Каждый человек имеет право на свою долю счастья; мне нужно было урвать свой кусок от общего пирога, и я это сделала.
Я ни о чем не жалею. Вервиль умер… ну ладно! Умерли и люди, отнявшие у меня молодость, невинность, даже имущество. Гильотина одним махом отрезала все. Я была даже менее жестокой, чем она, разве не так?
Вот только я еще не сложила оружия и заставлю дать себе отчет, но я не верю в Провидение, я не собираюсь сидеть в уголке и благодарить того, кто соизволит захотеть и снисходительно терпеть меня; нет, отныне со мною придется СЧИТАТЬСЯ!
Наконец она опустилась перед Минной на колени, подняв строптивую голову к заплаканному старческому лицу.
— О ком вы плачете?
— О себе, дитя мое. И вы ошибаетесь в отношении Шомона; он не ненавидит вас, он просто боится Эктора, вот и все, да и другие, полагаю, боялись тоже. Их игры вы превращали в войну, их мелкие светские драмы — в трагедию.
Разжав ладони, Минна тихонько гладила изъеденные оспой щеки.
— Я все думаю о ваших ночах, полных ненависти… Когда вы были во Франции, я почти не спала, все пыталась молиться, но у меня ничего не выходило. Вместо этого вспоминалась моя счастливая супружеская жизнь… счастливая, но такая короткая. Смерть — непоправимая беда, Изабель!
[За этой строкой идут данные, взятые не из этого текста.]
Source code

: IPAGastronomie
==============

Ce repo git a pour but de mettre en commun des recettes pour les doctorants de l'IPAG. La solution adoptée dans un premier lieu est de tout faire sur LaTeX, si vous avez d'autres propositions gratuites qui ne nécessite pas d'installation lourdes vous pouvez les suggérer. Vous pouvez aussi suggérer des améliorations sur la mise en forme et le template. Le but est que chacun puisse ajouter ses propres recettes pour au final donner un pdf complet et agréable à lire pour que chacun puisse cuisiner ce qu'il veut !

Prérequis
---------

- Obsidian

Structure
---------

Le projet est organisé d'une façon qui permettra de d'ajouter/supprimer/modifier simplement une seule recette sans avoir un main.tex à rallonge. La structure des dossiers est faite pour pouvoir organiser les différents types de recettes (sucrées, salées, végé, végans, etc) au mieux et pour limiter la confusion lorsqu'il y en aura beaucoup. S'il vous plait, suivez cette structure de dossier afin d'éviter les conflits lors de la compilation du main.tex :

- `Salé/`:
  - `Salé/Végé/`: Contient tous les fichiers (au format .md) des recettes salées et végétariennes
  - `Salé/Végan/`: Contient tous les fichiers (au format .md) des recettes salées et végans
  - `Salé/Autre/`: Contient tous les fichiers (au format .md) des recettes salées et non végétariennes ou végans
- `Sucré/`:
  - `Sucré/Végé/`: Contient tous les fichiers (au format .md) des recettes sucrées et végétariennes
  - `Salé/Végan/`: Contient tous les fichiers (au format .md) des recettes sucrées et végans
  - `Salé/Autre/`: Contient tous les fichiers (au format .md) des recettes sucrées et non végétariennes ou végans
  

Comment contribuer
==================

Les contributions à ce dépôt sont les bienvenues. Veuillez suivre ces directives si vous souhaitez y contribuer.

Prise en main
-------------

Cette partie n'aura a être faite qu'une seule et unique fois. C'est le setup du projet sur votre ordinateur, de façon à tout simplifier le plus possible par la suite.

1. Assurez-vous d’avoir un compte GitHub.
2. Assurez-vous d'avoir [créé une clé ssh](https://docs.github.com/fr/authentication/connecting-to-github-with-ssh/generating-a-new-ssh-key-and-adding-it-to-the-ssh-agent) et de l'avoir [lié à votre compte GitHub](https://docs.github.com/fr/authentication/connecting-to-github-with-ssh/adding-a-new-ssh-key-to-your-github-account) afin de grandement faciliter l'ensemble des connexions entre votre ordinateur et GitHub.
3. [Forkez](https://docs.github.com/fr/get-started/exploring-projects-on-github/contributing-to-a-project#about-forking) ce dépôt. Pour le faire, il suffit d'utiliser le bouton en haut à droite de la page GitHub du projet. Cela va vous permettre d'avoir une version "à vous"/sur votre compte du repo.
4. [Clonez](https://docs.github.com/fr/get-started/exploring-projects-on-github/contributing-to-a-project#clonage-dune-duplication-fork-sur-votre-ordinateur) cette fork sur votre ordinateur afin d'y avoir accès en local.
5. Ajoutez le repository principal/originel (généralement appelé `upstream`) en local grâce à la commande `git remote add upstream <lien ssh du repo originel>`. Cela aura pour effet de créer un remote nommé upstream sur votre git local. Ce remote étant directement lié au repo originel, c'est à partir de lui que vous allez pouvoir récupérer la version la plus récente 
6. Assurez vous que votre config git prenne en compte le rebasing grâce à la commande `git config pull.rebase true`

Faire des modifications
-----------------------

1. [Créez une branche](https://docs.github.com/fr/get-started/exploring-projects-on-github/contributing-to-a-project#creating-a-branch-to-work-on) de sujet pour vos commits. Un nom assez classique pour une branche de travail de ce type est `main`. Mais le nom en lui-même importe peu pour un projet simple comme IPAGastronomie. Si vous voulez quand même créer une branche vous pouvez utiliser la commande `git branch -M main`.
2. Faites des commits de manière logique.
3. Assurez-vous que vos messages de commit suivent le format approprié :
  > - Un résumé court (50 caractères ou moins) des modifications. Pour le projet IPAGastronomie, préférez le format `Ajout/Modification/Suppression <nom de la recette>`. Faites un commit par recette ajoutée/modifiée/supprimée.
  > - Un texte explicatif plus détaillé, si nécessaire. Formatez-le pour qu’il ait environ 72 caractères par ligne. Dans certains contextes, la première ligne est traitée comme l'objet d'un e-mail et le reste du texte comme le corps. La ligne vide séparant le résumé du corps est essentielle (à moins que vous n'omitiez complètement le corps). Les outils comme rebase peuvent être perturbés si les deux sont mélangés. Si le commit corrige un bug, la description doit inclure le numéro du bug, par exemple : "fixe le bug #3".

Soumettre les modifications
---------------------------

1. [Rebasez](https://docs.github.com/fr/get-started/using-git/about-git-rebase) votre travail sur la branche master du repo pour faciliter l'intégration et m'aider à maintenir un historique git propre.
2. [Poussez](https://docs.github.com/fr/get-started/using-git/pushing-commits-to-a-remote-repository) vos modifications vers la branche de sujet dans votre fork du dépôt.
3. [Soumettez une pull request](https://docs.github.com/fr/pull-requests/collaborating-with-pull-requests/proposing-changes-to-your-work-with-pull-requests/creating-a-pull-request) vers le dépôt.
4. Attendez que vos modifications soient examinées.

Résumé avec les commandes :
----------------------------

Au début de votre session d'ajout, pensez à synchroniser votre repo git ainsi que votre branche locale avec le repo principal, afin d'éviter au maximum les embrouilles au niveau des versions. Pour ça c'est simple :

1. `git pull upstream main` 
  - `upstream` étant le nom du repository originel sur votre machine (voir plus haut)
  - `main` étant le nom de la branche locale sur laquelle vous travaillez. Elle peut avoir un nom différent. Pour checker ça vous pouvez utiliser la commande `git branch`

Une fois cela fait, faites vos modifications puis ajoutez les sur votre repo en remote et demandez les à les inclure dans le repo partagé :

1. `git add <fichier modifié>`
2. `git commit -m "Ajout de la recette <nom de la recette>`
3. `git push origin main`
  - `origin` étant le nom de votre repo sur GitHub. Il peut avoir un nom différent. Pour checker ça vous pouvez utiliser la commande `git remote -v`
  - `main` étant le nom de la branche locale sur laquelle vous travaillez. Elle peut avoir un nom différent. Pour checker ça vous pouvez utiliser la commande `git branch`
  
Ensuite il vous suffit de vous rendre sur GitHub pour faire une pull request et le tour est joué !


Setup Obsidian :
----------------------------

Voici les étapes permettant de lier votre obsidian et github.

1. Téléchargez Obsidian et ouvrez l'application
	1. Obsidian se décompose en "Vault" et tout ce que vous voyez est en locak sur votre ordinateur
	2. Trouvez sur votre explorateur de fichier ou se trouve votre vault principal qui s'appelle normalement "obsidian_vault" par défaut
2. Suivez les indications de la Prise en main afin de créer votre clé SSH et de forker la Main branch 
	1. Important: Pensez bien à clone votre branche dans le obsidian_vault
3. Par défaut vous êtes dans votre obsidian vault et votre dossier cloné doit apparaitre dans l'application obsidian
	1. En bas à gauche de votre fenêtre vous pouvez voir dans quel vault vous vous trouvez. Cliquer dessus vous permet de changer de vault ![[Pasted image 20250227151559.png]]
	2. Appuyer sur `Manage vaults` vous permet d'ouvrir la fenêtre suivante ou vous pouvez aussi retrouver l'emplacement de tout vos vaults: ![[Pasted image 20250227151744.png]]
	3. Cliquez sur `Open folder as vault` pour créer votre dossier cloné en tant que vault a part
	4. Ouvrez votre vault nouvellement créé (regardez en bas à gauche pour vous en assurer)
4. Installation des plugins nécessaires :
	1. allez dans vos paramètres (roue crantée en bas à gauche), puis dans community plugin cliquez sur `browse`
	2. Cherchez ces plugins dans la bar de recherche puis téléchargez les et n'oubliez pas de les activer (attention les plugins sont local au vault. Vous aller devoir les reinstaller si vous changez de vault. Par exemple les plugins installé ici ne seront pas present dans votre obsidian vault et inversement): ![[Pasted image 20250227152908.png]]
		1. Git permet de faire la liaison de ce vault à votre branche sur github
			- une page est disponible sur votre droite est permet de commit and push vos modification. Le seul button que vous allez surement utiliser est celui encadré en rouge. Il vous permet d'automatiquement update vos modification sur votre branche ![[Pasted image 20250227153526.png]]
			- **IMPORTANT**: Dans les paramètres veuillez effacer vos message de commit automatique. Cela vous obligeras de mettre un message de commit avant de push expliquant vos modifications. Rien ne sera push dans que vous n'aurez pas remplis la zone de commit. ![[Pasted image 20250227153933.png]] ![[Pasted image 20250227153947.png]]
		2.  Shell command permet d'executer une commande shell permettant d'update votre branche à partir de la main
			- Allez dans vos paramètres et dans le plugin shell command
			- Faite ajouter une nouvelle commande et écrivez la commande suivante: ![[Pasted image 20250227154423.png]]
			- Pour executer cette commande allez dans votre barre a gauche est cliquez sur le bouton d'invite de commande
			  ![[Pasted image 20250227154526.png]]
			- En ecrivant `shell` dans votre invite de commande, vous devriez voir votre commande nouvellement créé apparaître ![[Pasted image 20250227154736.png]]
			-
И все-таки живешь даже после такой беды и временами забываешь о своей печали. Когда родился Арман-Мари, у меня стало являться ощущение, что человек, объявивший «никогда больше!», сам себя не знает. Ибо мой сын — не прошло и нескольких лет — вновь наполнил мое сердце любовью; другой, но столь же страстной.